Games, puzzles, Legos, toy cars, action figures. What do they all have in common? If you said creativity, imagination, and smiling. I say, YES! But no, not in this situation. I am thinking of the storage and cleanup.
Home is our sanctuary. Our place to live, laugh, love, and play. With most of us home all day every day working hard not to lose patience while doing ALL THE THINGS, such as school lessons, creative activities, working from home on top of that all your typical day to day chores and activities. I want to share a few helpful game/ puzzle storage options to help with consolidating your space. I know in our home, and even though our kids are older, we have added new puzzles and games to our already extensive collection in the past several months.
Three things to consider if you are ready to revise your game/puzzles/Legos and more.
1. Do you want to store the items in one location, or would it serve the family better to have a few in a couple of places? For example, the family/adult board games are in the family room, but the games for elementary age kids are in the playroom?
2. What are you ready to pass along? Items that your kids/family have outgrown or haven’t played in several years is a great way to start.
3. Are the items in a location that works for the family members that are using it? For example, how will a 4-year-old get to their puzzles if they are stored on the top shelf of a closet?
There are two storage solutions that I want to share.
1. Vertical storage- turn items that are in a box on its side, with them all facing the same direction. It will look like the spines of books. I love it. You can put them by size or in alphabetical order. Find what works for you. Are you wondering if the boxes will fall open? Only when the corners are damaged. If so, add a broad rubber band around the box. There will be no more boxes slipping and sliding when you reach for the game you want. YES!

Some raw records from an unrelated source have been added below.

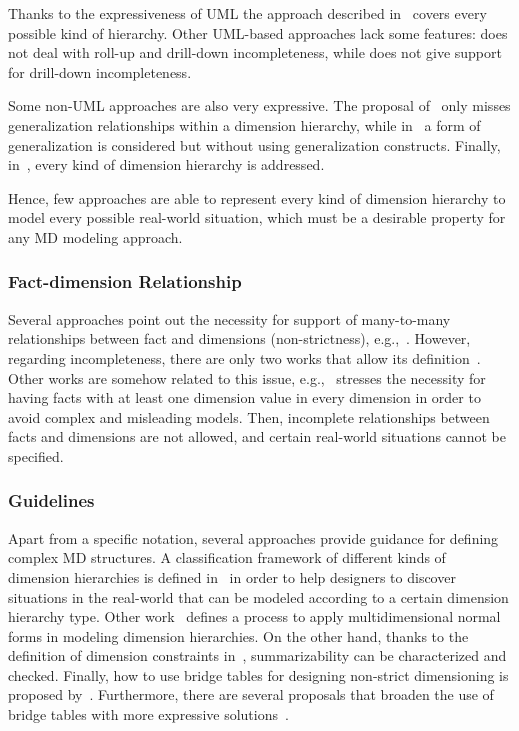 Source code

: Thanks to the expressiveness of UML the approach described
in~\cite{DBLP:journals/dke/Lujan-MoraTS06} covers every possible
kind of hierarchy. Other UML-based approaches lack some features:
\cite{DBLP:journals/is/AbelloSS06} does not deal with roll-up and
drill-down incompleteness, while \cite{DBLP:journals/dss/PratAC06}
does not give support for drill-down incompleteness.

Some non-UML approaches are also very expressive. The proposal
of~\cite{DBLP:journals/is/PedersenJD01} only misses generalization
relationships within a dimension hierarchy, while
in~\cite{DBLP:journals/dke/MalinowskiZ06} a form of generalization
is considered but without using generalization constructs. Finally,
in~\cite{MansmannIJDWDM07}, every kind of dimension hierarchy is
addressed.

Hence, few approaches are able to represent every kind of dimension
hierarchy to model every possible real-world situation, which must
be a desirable property for any MD modeling approach.

\subsubsection{Fact-dimension Relationship} Several approaches point out the necessity for
support of many-to-many relationships between fact and dimensions
(non-strictness), e.g.,~\cite{DBLP:journals/dke/Lujan-MoraTS06}.
However, regarding incompleteness, there are only two works that
allow its
definition~\cite{DBLP:journals/dke/Lujan-MoraTS06,DBLP:journals/is/AbelloSS06}.
Other works are somehow related to this issue, e.g.,
\cite{DBLP:conf/vldb/PedersenJD99}~stresses the necessity for having
facts with at least one dimension value in every dimension in order
to avoid complex and misleading models. Then, incomplete
relationships between facts and dimensions are not allowed, and
certain real-world situations cannot be specified.

\subsubsection{Guidelines} Apart from a specific notation, several approaches provide guidance for defining complex MD
structures. A classification framework of different kinds of
dimension hierarchies is defined
in~\cite{DBLP:journals/dke/MalinowskiZ06,DBLP:journals/is/PedersenJD01,MansmannIJDWDM07}
in order to help designers to discover situations in the real-world
that can be modeled according to a certain dimension hierarchy type.
Other work~\cite{DBLP:conf/dmdw/HusemannLV00} defines a process to
apply multidimensional normal forms in modeling dimension
hierarchies. On the other hand, thanks to the definition of
dimension constraints in~\cite{DBLP:journals/tods/HurtadoGM05},
summarizability can be characterized and checked. Finally, how to
use bridge tables for designing non-strict dimensioning is proposed
by~\cite{book/Kimball/DW}. Furthermore, there are several proposals
that broaden the use of bridge tables with more expressive
solutions~\cite{DBLP:journals/is/PedersenJD01,DBLP:conf/dmdw/SongRME01}.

2. Zipper pouch bags – The new system in our house and I love it—the game-changer, the space saver, the what in the world really system. Get rid of the boxes! Yes, I said it, get rid of the boxes. These pouches come in a variety of sizes. It allows you to eliminate the box. It takes up less space, and cleans up is quick and easy—less space when storing it on a shelf, in a basket, or a drawer. We keep ours in baskets—puzzles in one and games in the others.
These options work for games, puzzles, and a variety of other toys and crafts. But if you are looking for a more traditional storage solution, baskets are a great organizing tool for kids loose toys like action figures, Legos, and toy cars. Clear plastic containment with lids will let you stack them on shelves. An essential step is adding labels to aid in cleanup and getting items returned to its designated location. If you have little ones in your home, photo labels work great. Take a picture of the items in the tub/ basket and print the picture to add to the front of the container or consider both the picture and word. Bonus, your children will associate the word with the picture. Boom, early reading skills in the process.
“Clean up, Clean up everybody everywhere. Clean up. Clean up. Don’t forget your underwear.” I know that is not the right words, but that’s what our boys would say. So, it caught on and still rings true today. Nobody wants to find underwear lying around.
Something I often get asked when working in a home with kids is, “how do you get kids to clean up when playtime is over.” It must become part of their/ your routine. Another saying in our home was, “part of playing is cleaning up!” Yes, with crafting, creating, cooking, and so much more. So, that maybe something you need to make part of your routine as well. I don’t want to be too preachy, but your kids are watching, always watching. They will mimic what you do, so if you are not taking that extra time to clean up and tidy, they will not see the value in the cleanup process.